The legal limit on withdrawals by future governments will be $400 million per three-year period, which is the interest earned on the $2 billion, ensuring that the principal savings can't be touched.
“Labor has committed to drain the entire $2 billion from the Communications Fund, rob the bush of its ongoing funding, and squander it on a commercially viable network estimated to reach around 75 per cent of the population," said Coonan.
“And not content with pillaging the Communications Fund, Labor has also promised to grab a further $2.7 billion from the Future Fund, for a total of $4.7 billion to waste on a broadband network that the industry says it will fund itself,” Senator Coonan said.
Labor's shadow minister for Finance, Lindsay Tanner, said he hadn't yet seen the bill so couldn't comment on its specific contents, but pointed out that "Parliament can change any law at any time", so a law instituted by the Government probably wouldn't hinder Labor if elected.
Senator Coonan called on the Labor Party to "come clean with full and proper detail on their broadband plan."
“It has been 90 days since the Labor Party put out their proposal and still no detail has been provided."
“I repeat my clear challenge to Mr Rudd and the Labor Party to provide the costings, coverage maps and technical information about their broadband proposal for the full scrutiny of the Australian public.
“All details of the Government’s new national broadband network are in the public domain but we’ve heard nothing but rhetoric from the Labor Party since their media announcement months ago.
“It’s clear Labor don’t have a genuine broadband strategy for Australians beyond our major capital cities. Their plan has no detail, no technical backing and no plan for the 25 per cent of the population that Labor will leave stranded without a service.”

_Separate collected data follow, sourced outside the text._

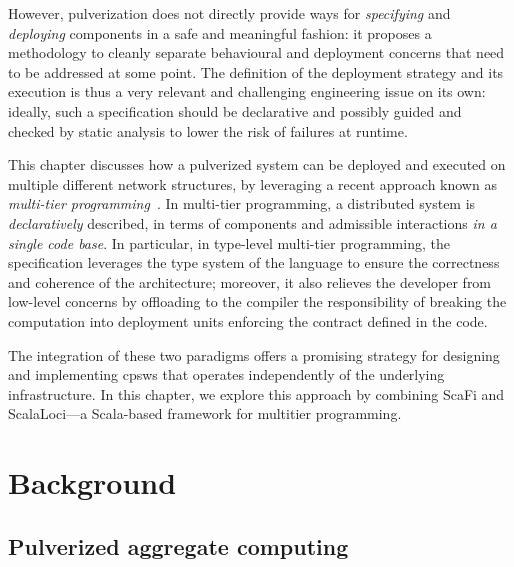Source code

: However, pulverization does not directly provide ways for \emph{specifying} and \emph{deploying} components in a safe and meaningful fashion:
 it proposes a methodology to cleanly separate behavioural and deployment concerns that need to be addressed at some point.
%
The definition of the deployment strategy and its execution is thus a very relevant and challenging engineering issue on its own:
 ideally, such a specification should be declarative
 and possibly guided and checked by static analysis
 to lower the risk of failures at runtime.

This chapter discusses how a pulverized system can be deployed and executed on multiple different network structures,
 by leveraging a recent approach known as \emph{multi-tier programming}~\cite{DBLP:journals/csur/WeisenburgerWS20}.
%
In multi-tier programming, 
 a distributed system is \emph{declaratively} described, 
 in terms of components and admissible interactions \emph{in a single code base}.
%
In particular, in type-level multi-tier programming, 
 the specification leverages the type system of the language to ensure the correctness and coherence of the architecture;
moreover, 
 it also relieves the developer from low-level concerns 
 by offloading to the compiler
 the responsibility of breaking the computation into deployment units %
 enforcing the contract defined in the code.
%

The integration of these two paradigms offers a promising strategy for designing and implementing \acp{cpsw} 
 that operates independently of the underlying infrastructure. 
 In this chapter, we explore this approach by combining ScaFi and ScalaLoci---a Scala-based framework for multitier programming.
\section{Background}
\label{background}
\subsection{Pulverized aggregate computing}

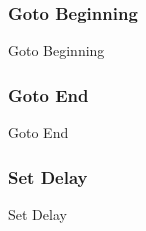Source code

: \subsubsection{Goto Beginning}
\begin{usecase}{Goto Beginning}
    \precondition{
	    
    }
    \postconditions{
	    \item 
	    \item 
    }
    \mainsuccess{
	    \item 
    }
    \extensions{
	    \item[1.a]
		    \begin{enumerate}
			\item 
		    \end{enumerate}
    }
\end{usecase}
\newpage 
% 
\subsubsection{Goto End}
\begin{usecase}{Goto End} 

    \precondition{
	    
    }
    \postconditions{
	    \item 
	    \item 
    }
    \mainsuccess{
	    \item 
    }
    \extensions{
	    \item[1.a]
		    \begin{enumerate}
			\item 
		    \end{enumerate}
    }
\end{usecase}
\newpage 
% 
\subsubsection{Set Delay}
\begin{usecase}{Set Delay}
    \precondition{
	    
    }
    \postconditions{
	    \item 
	    \item 
    }
    \mainsuccess{
	    \item 
    }
    \extensions{
	    \item[1.a]
		    \begin{enumerate}
			\item 
		    \end{enumerate}
    }
\end{usecase}
\newpage 
% 
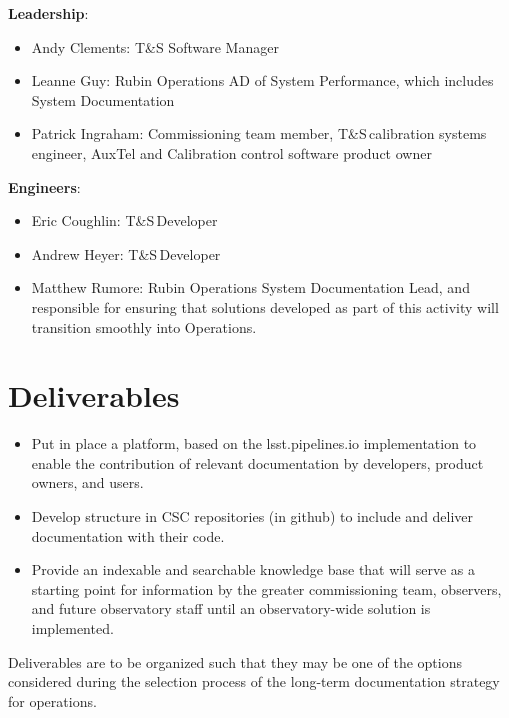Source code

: \documentclass[TS,authoryear,toc]{lsstdoc}
\newcommand{\tns}{T\&S\,}
\begin{document}
\textbf{Leadership}: 
\begin{itemize}
\item Andy Clements:  T\&S Software Manager
\item Leanne Guy: Rubin Operations AD of System Performance, which includes System Documentation
\item  Patrick Ingraham: Commissioning team member, \tns calibration systems engineer, AuxTel and Calibration control software product owner
\end{itemize}

\textbf{Engineers}: 
\begin{itemize}
\item Eric Coughlin:  \tns Developer
\item Andrew Heyer: \tns Developer
\item Matthew Rumore: Rubin Operations System Documentation Lead, and responsible for ensuring that solutions developed as part of this activity will transition smoothly into Operations. 
\end{itemize}

\section{Deliverables}
\begin{itemize}
\item Put in place a platform, based on the lsst.pipelines.io implementation to enable the contribution of relevant documentation by developers, product owners, and users.
\item Develop structure in CSC repositories (in github) to include and deliver documentation with their code.
\item Provide an indexable and searchable knowledge base that will serve as a starting point for information by the greater commissioning team, observers, and future observatory staff until an observatory-wide solution is implemented. 
\end{itemize}
Deliverables are to be organized such that they may be one of the options considered during the selection process of the long-term documentation strategy for operations.
\end{document}

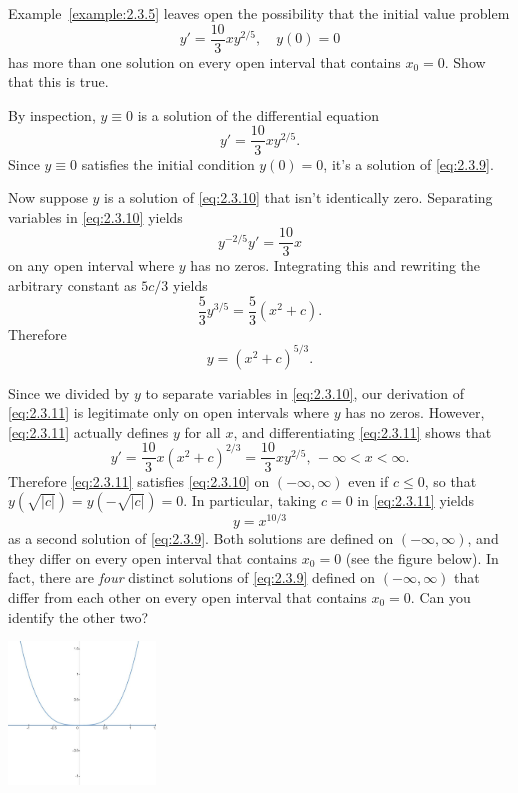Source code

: \documentclass{ximera}
\begin{document}
\begin{example}\label{example:2.3.6}
Example~\ref{example:2.3.5} leaves open the possibility  that the
initial value problem
\begin{equation} \label{eq:2.3.9}
y'=\frac{10}{3}xy^{2/5}, \quad y(0)=0
\end{equation}
has more than one solution on every open interval that contains $x_0=0$.  Show
that this is true.

\begin{explanation}
By inspection, $y\equiv0$ is a solution of the
differential equation
\begin{equation} \label{eq:2.3.10}
y'=\frac{10}{3} xy ^{2/5}.
\end{equation}
 Since $y\equiv0$ satisfies the initial condition $y(0)=0$,
it's a solution of \eqref{eq:2.3.9}.

Now suppose  $y$ is a solution of \eqref{eq:2.3.10} that isn't
identically zero.
 Separating variables in \eqref{eq:2.3.10} yields
$$
 y^{-2/5}y'=\frac{10}{3}x
$$
on any open interval where $y$ has no zeros.
 Integrating this and rewriting the arbitrary constant as $5c/3$ yields
$$
\frac{5}{3}y^{3/5} = \frac{5}{3}(x^2+c).
$$
Therefore
\begin{equation} \label{eq:2.3.11}
y = (x^2+c)^{5/3}.
\end{equation}

Since we divided by $y$ to separate variables in \eqref{eq:2.3.10}, our
derivation of \eqref{eq:2.3.11} is legitimate only on open intervals where $y$
has no zeros. However, \eqref{eq:2.3.11} actually defines $y$ for all $x$,
and differentiating \eqref{eq:2.3.11} shows that
$$
y'=\frac{10}{3}x(x^2+c)^{2/3}=\frac{10}{3}xy^{2/5},\,-\infty<x<\infty.
$$
Therefore \eqref{eq:2.3.11} satisfies \eqref{eq:2.3.10} on
$(-\infty,\infty)$
even if $c\le 0$, so that $y(\sqrt{|c|})=y(-\sqrt{|c|})=0$. In
particular, taking $c=0$ in \eqref{eq:2.3.11} yields
$$
y=x^{10/3}
$$
as a second solution of \eqref{eq:2.3.9}.
 Both solutions are defined on
$(-\infty,\infty)$, and they differ on every
open interval that contains $x_0=0$ (see the figure below).
In fact, there are \textit{four} distinct solutions of
\eqref{eq:2.3.9}  defined on $(-\infty,\infty)$ that differ
from each other on every open interval that contains $x_0=0$.
  Can you identify the other two?

\begin{image}
 \includegraphics[height=1.5in]{fig020302r.JPG}
\end{image}
\end{explanation}
\end{example}
\end{document}
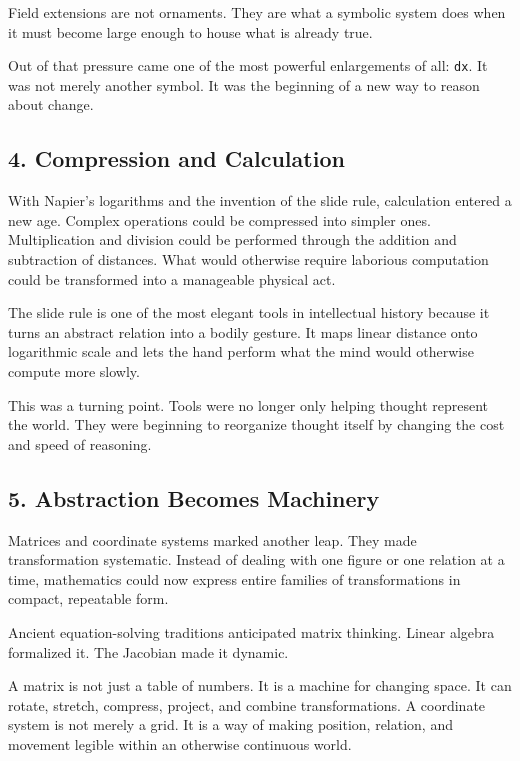 Field extensions are not ornaments. They are what a symbolic system does
when it must become large enough to house what is already true.

Out of that pressure came one of the most powerful enlargements of all:
\texttt{dx}. It was not merely another symbol. It was the beginning of a
new way to reason about change.

\hypertarget{compression-and-calculation}{%
\subsection{4. Compression and
Calculation}\label{compression-and-calculation}}

With Napier's logarithms and the invention of the slide rule,
calculation entered a new age. Complex operations could be compressed
into simpler ones. Multiplication and division could be performed
through the addition and subtraction of distances. What would otherwise
require laborious computation could be transformed into a manageable
physical act.

The slide rule is one of the most elegant tools in intellectual history
because it turns an abstract relation into a bodily gesture. It maps
linear distance onto logarithmic scale and lets the hand perform what
the mind would otherwise compute more slowly.

This was a turning point. Tools were no longer only helping thought
represent the world. They were beginning to reorganize thought itself by
changing the cost and speed of reasoning.

\hypertarget{abstraction-becomes-machinery}{%
\subsection{5. Abstraction Becomes
Machinery}\label{abstraction-becomes-machinery}}

Matrices and coordinate systems marked another leap. They made
transformation systematic. Instead of dealing with one figure or one
relation at a time, mathematics could now express entire families of
transformations in compact, repeatable form.

Ancient equation-solving traditions anticipated matrix thinking. Linear
algebra formalized it. The Jacobian made it dynamic.

A matrix is not just a table of numbers. It is a machine for changing
space. It can rotate, stretch, compress, project, and combine
transformations. A coordinate system is not merely a grid. It is a way
of making position, relation, and movement legible within an otherwise
continuous world.

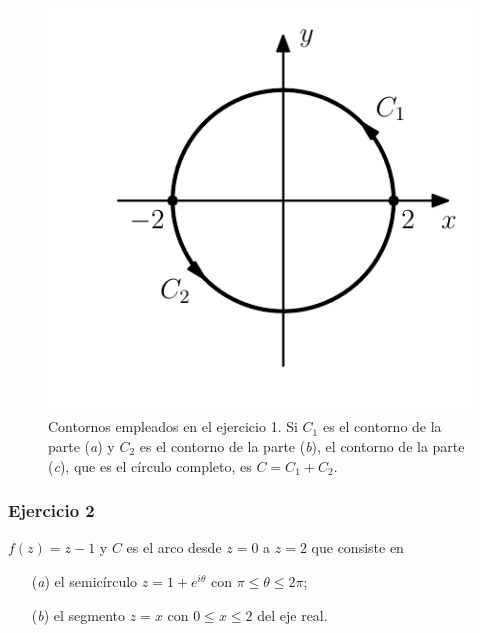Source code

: \documentclass[a4paper]{report}
\begin{document}
\begin{itemize}
\begin{figure}[!htb]
\begin{minipage}[c]{0.35\textwidth}
    \includegraphics[width=\textwidth]{figuras/exercise_46_01.pdf}
  \end{minipage}\hfill
  \begin{minipage}[c]{0.55\textwidth}
    \caption{
        Contornos empleados en el ejercicio 1. Si \(C_1\) es el contorno de la parte (\textit{a}) y \(C_2\) es el contorno de la parte (\textit{b}), el contorno de la parte (\textit{c}), que es el círculo completo, es \(C=C_1+C_2\).
    }\label{fig:exercise_46_01}
  \end{minipage}
\end{figure}
\end{itemize}

\subsubsection{Ejercicio 2}

\(f(z)=z-1\) y \(C\) es el arco desde \(z=0\) a \(z=2\) que consiste en
\begin{itemize}
 \item[(\textit{a})] el semicírculo \(z=1+e^{i\theta}\) con \(\pi\leq\theta\leq2\pi\);
 \item[(\textit{b})] el segmento \(z=x\) con \(0\leq x\leq2\) del eje real.
\end{itemize}
\end{document}
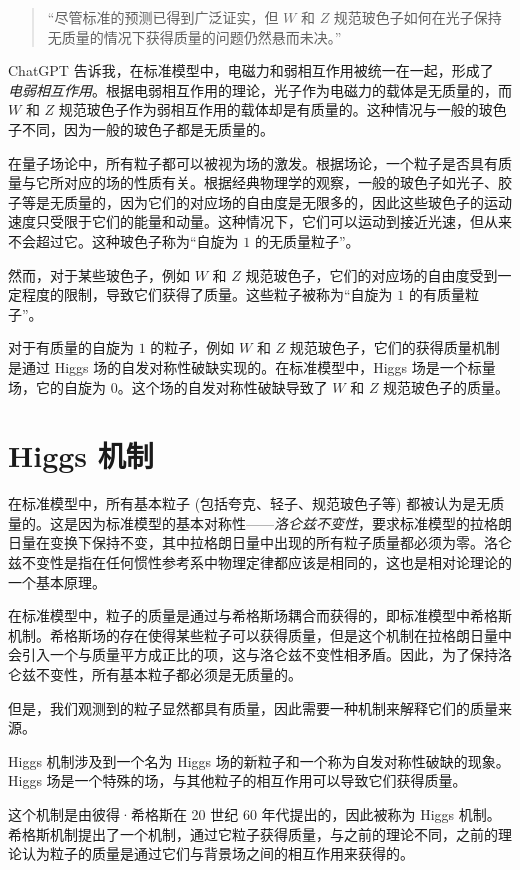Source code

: \documentclass[oneside,a4paper,openany,11pt]{ctexbook}
\begin{document}
\begin{quote}
    “尽管标准的预测已得到广泛证实，但 $W$ 和 $Z$ 规范玻色子如何在光子保持无质量的情况下获得质量的问题仍然悬而未决。”
\end{quote}

ChatGPT 告诉我，在标准模型中，电磁力和弱相互作用被统一在一起，形成了 \emph{电弱相互作用}。根据电弱相互作用的理论，光子作为电磁力的载体是无质量的，而 $W$ 和 $Z$ 规范玻色子作为弱相互作用的载体却是有质量的。这种情况与一般的玻色子不同，因为一般的玻色子都是无质量的。

在量子场论中，所有粒子都可以被视为场的激发。根据场论，一个粒子是否具有质量与它所对应的场的性质有关。根据经典物理学的观察，一般的玻色子如光子、胶子等是无质量的，因为它们的对应场的自由度是无限多的，因此这些玻色子的运动速度只受限于它们的能量和动量。这种情况下，它们可以运动到接近光速，但从来不会超过它。这种玻色子称为“自旋为 $1$ 的无质量粒子”。

然而，对于某些玻色子，例如 $W$ 和 $Z$ 规范玻色子，它们的对应场的自由度受到一定程度的限制，导致它们获得了质量。这些粒子被称为“自旋为 $1$ 的有质量粒子”。

对于有质量的自旋为 $1$ 的粒子，例如 $W$ 和 $Z$ 规范玻色子，它们的获得质量机制是通过 Higgs 场的自发对称性破缺实现的。在标准模型中，Higgs 场是一个标量场，它的自旋为 $0$。这个场的自发对称性破缺导致了 $W$ 和 $Z$ 规范玻色子的质量。

\section{Higgs 机制}

在标准模型中，所有基本粒子 (包括夸克、轻子、规范玻色子等) 都被认为是无质量的。这是因为标准模型的基本对称性——\emph{洛仑兹不变性}，要求标准模型的拉格朗日量在变换下保持不变，其中拉格朗日量中出现的所有粒子质量都必须为零。洛仑兹不变性是指在任何惯性参考系中物理定律都应该是相同的，这也是相对论理论的一个基本原理。

在标准模型中，粒子的质量是通过与希格斯场耦合而获得的，即标准模型中希格斯机制。希格斯场的存在使得某些粒子可以获得质量，但是这个机制在拉格朗日量中会引入一个与质量平方成正比的项，这与洛仑兹不变性相矛盾。因此，为了保持洛仑兹不变性，所有基本粒子都必须是无质量的。

但是，我们观测到的粒子显然都具有质量，因此需要一种机制来解释它们的质量来源。

Higgs 机制涉及到一个名为 Higgs 场的新粒子和一个称为自发对称性破缺的现象。Higgs 场是一个特殊的场，与其他粒子的相互作用可以导致它们获得质量。

这个机制是由彼得·希格斯在 20 世纪 60 年代提出的，因此被称为 Higgs 机制。希格斯机制提出了一个机制，通过它粒子获得质量，与之前的理论不同，之前的理论认为粒子的质量是通过它们与背景场之间的相互作用来获得的。
\end{document}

Labor's Shadow Minister for Communications, Senator Conroy, told APC, "Despite the Minister's desperate histrionics over the cost of Labor's National Broadband Network, Labor's costings are consistent with the only previous industry modelling of the cost of a national fibre to the node network covering 98% of Australian homes and businesses.
"Unlike the Howard government, Labor is proposing a nation-building National Broadband Network roll out and as such has not produced cynical electorate by electorate maps of the network's coverage. Labor has a vision for a national broadband roll out, not a cheap political focus on the next election."